Years of work count for nothing

“Franchise contracts are unilateral contracts which put one party in a superior position with a lot of discretion to change the contract unilaterally. There are no ground rules. Anyone can do anything they want. As soon as they have your money, you are at their mercy if they are rapacious.”

The Record
August 26, 1998

Years of work count for nothing
Guelph woman lost her business when franchisor changed locks
Ron DeRuyter


Les Stewart of the Canadian Alliance of Franchise Operators says the relationship between operators and franchisors needs to be regulated.

Anne didn’t want to join the ranks of disgruntled franchisees.

The 52-year-old Guelph woman worked hard after she bought a retail electronics products franchise eight years ago. Backed by a large, reputable company, she was confident her business would succeed.

Anne did do well, or so it seemed. Her sales increased. She was named franchisee of the year twice, most recently in 1996. Two years ago, she opened a second store.

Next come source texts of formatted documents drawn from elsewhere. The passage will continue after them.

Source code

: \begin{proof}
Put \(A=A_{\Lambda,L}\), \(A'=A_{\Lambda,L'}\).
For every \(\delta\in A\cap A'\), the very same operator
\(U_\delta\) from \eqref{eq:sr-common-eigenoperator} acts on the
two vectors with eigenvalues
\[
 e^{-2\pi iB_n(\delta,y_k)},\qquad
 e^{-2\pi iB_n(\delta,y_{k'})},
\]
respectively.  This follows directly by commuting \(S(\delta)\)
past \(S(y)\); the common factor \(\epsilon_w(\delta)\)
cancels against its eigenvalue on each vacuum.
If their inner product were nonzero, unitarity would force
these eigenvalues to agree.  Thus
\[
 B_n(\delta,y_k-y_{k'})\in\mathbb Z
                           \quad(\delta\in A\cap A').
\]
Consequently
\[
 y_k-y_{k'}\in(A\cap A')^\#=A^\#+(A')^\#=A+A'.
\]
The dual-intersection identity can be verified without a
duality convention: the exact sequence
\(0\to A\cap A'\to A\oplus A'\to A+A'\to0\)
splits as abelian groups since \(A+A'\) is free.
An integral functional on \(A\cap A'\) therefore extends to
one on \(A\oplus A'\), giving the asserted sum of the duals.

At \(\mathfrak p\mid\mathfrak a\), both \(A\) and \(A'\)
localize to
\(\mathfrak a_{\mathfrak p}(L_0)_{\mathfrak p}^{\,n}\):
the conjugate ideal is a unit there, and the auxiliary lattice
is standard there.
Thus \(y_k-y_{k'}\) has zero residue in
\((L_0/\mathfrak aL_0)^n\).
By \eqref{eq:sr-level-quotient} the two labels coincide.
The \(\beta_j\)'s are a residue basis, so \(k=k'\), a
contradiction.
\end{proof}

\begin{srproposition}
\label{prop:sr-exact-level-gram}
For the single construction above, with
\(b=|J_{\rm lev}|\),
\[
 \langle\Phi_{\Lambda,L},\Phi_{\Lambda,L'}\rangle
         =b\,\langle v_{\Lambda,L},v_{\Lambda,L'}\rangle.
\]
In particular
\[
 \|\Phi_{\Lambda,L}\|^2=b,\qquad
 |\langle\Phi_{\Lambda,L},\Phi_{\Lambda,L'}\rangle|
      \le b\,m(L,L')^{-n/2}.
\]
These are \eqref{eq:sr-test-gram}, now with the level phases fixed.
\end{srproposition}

But Anne wasn’t making money, or at least not much. The industry had become fiercely competitive. Her margins shrank and it became more difficult for her to pay for her inventory, not to mention her operating costs.

She asked for help from the company and put together a revised business plan. It would be hard, but she was optimistic things would turn around.

She had to be optimistic – she had borrowed more than $300,000 to set up and expand the business. She was counting on the venture to eventually provide her with the means to retire.

But everything went awry in June, when a company official showed up at the store.

He asked Anne if she could cover her debts. When she said no, he told her the company was taking over.

The locks were changed and Anne was out of business. She came away with nothing other than the impression she was on the hook for a lot of money.

“My financial and emotional health disappeared in seven hours, just like that. That is pretty difficult to take.”

Three months later, Anne still has nothing. She is unemployed and flirting with bankruptcy. And she fears the company will come after her for money it says she owes – and for talking to other franchisees about what happened.

It wants her to sign an agreement that releases her from her debts to the company, but only if she agrees to take not legal action against it, and to not say or do anything that could adversely affect its business.

Anne, who won’t use her real name or identify the company because of the threat, says she has been made to feel like she did something terribly wrong.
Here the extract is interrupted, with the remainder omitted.